Glutamine comes into play when your body is in recovery, because that’s when it is demanded by your body. When you stretch, and create these tears in the muscle fibers, your body sends glutamine (and other proteins) to that muscle which aids in its repair.
Is Glutamine really that useful?
Damn right. You can actually manipulate the bodily production of Glutamine to help with the repair of the muscle groups you exercised that week. By stretching sore muscles, your body will send glutamine and repair those muscles as you try to repair and elongate the fibers that are short and contracted from your workout. It is actually recommended that you continue to stretch the muscle groups for the few days following their training for this reason alone!
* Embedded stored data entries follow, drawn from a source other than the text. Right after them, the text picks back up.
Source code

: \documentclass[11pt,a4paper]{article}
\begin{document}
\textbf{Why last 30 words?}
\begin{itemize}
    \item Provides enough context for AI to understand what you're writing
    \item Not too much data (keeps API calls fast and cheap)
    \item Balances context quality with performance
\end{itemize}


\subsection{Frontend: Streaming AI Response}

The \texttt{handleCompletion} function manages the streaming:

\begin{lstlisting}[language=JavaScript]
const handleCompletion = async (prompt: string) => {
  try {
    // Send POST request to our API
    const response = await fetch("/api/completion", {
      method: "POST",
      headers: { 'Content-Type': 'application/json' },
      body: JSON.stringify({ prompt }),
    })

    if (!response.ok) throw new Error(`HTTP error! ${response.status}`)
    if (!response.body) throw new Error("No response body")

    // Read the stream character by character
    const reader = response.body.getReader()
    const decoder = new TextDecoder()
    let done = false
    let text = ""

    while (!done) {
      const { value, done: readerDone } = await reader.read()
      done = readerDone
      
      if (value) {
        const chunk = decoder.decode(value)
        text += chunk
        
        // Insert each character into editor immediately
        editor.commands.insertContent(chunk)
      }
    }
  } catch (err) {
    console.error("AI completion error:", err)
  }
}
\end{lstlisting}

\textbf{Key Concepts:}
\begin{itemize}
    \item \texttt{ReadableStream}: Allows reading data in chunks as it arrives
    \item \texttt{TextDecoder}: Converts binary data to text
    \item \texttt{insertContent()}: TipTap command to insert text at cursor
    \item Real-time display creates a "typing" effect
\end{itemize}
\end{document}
Does stretching have any other purposes?
Yes. A stretching program prior to an athletic event is a great precursor. You can’t stretch cold muscles, so warm up your body a little before you try to stretch. As stated before, stretching increases the range of motion in your joints and muscles, and it also gets the blood to flow to them as you elongate the fibers. So stretching the muscles prior to using them to their capacity is beneficial as it helps in its movement. Stretching afterward is a great cool-down to a workout as well, and can even enhance the workout if you stretch during the routine.
That was a lot to take in, can you sum it all up, please?
- Stretch everyday because it increases your range of motion and elongates the muscles, so they can function better.
- It is useful in rehab, because it cause the tendons and muscles to realign along with the tension forced on them.
- Hold your stretch for 1-2 minutes, and with enough force to be useful.
- It helps repair muscle soreness because it creates a chemical that repairs muscle fibers.
- Stretch before athletic events to increase range of motion and blood flow to the muscles about to be used.
Basically, do it all the time because it’s good for you.